I was confused, and a confused Marxist like me looks to economics to explain culture, “Follow the money” in other words. I thought I understood basically how tv revenue works. The producers make content for a network that will draw in an attractive target demographic. The network sells that audience to advertisers. The show is not the product, we are not the consumers. The product is us, our eyeballs, our disposable income, the network is selling us to advertisers, they are the consumers. So it seemed to me that the show runners and the network would be concerned about falling ratings since that generates less product (us) to sell to their consumers (the advertisers.)
But I didn’t understand syndication which meant my grasp of the economics was all wrong.
“While the other nets are in the business of making money off their live viewership, The CW was created as a vessel for first-run domestic broadcast, for the purposes of creating programming ripe for syndication and, thus, a much more profitable second-run deal. It takes 88 episodes of a show to achieve that number, and The CW was created with the singular purpose of getting the shows of its parent companies to the qualifying numbers. There is also an ongoing output deal the network has with Netflix, which means that eight days after any CW show ends its season, even if it’s only the first season, all episodes of that show will become available on the streaming service. Which means that those CW shows are an immediate source of income for their owners, regardless of original viewership.” (Turitz 2017)

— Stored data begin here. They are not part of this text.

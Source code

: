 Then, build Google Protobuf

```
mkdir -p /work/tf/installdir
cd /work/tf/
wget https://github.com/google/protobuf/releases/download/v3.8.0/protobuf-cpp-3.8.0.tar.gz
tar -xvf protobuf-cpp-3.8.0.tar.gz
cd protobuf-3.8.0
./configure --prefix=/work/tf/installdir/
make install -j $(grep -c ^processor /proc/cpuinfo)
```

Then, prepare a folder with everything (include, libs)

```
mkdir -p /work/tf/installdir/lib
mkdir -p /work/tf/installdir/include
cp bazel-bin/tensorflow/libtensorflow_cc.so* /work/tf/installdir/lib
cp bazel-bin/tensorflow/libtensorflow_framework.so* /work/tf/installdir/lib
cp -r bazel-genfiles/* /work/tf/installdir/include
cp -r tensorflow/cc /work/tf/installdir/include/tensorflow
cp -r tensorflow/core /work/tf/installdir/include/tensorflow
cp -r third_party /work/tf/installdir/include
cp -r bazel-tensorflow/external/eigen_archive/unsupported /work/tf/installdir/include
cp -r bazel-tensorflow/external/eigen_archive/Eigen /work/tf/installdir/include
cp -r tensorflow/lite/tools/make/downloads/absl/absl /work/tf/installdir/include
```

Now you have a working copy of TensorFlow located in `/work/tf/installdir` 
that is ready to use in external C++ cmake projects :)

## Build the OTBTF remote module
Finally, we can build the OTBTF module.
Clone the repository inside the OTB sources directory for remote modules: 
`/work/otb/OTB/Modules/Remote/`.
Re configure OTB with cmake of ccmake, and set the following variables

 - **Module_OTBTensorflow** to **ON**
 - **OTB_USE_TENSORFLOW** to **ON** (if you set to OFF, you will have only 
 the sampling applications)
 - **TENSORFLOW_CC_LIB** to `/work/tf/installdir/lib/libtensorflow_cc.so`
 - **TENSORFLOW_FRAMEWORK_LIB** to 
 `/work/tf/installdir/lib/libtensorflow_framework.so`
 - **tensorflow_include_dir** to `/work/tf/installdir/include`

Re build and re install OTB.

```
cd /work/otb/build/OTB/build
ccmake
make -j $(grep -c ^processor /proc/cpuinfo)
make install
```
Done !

The product here is the show’s ability to fill a slot for 20 weeks of weekday reruns ie 100 episodes. (These days 88 episodes is the minimum but obviously 100+ is better.) In addition, the product is the square on the Netflix (or other streamer’s) matrix that gets folks clicking “Next episode” in a hypnotic trance.
Because the CW is targeting the syndication market then live viewership is much less important, it isn’t how they turn a profit. What they want is a show with significant brand awareness in the prime demographic, a show with a mountain of episodes that can be shown ubiquitously, a show with cliffhangers from ep to ep to get streamers transfixed, and from ad break to ad break for conventional viewership.

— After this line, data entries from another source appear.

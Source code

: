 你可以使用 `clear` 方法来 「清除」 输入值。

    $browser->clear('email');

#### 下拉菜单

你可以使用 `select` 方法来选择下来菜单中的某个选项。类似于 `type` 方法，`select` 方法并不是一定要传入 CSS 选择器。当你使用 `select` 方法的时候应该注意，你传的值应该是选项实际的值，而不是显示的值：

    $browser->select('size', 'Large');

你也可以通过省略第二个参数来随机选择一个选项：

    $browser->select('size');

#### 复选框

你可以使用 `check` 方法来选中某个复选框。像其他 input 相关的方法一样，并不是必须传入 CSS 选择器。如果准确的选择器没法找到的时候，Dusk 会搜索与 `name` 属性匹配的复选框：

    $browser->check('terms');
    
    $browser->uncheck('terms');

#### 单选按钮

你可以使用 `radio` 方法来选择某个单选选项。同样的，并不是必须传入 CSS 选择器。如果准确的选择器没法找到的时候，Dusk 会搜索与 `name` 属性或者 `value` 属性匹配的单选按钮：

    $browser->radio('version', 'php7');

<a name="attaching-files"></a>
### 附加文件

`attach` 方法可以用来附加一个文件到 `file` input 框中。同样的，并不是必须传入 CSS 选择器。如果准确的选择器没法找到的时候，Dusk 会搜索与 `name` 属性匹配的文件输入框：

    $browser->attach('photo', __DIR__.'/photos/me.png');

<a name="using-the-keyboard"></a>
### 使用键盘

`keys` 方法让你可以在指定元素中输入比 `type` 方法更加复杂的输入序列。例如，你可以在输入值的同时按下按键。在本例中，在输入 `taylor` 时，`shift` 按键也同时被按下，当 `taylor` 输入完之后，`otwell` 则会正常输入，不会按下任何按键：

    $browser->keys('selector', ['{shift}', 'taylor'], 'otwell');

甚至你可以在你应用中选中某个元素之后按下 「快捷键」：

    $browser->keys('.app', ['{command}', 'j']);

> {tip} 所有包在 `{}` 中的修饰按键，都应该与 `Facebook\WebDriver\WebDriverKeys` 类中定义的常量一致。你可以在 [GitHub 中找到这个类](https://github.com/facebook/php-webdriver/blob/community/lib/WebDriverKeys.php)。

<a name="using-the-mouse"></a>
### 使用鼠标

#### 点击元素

Crucially cohesive narrative arcs are not really important. Shows in syndication are often shown out of order, holiday episodes do better if they can be shown at the right season, narrative through line be damned. If a show runner begins with a vision and an aesthetic you can be pretty sure it will have run its course after a couple of seasons, then it's a case of holding on, switching things up enough, often enough, in order to get to the magic 88 or 100 if you're really lucky.
See now it begins to make sense doesn’t it? They aren’t making a bad show. It streams on Netflix, mission accomplished. It’s at 100 episodes, mission accomplished. It will continue in syndication until the ice caps melt and we all grow fins. Mission accomplished. The problem is us, we’re watching it all wrong. We should be thinking of it like one of those William Burroughs cut ups, seeing how narrative is accidentally created by putting random scenes together, or just watching to see the pretty people wear the clothes and sing the songs. Sometimes people make out with each other, doesn’t matter who or why. It's all about spectacle not catharsis-- but spectacle with minimal overheads and easily reusable sets.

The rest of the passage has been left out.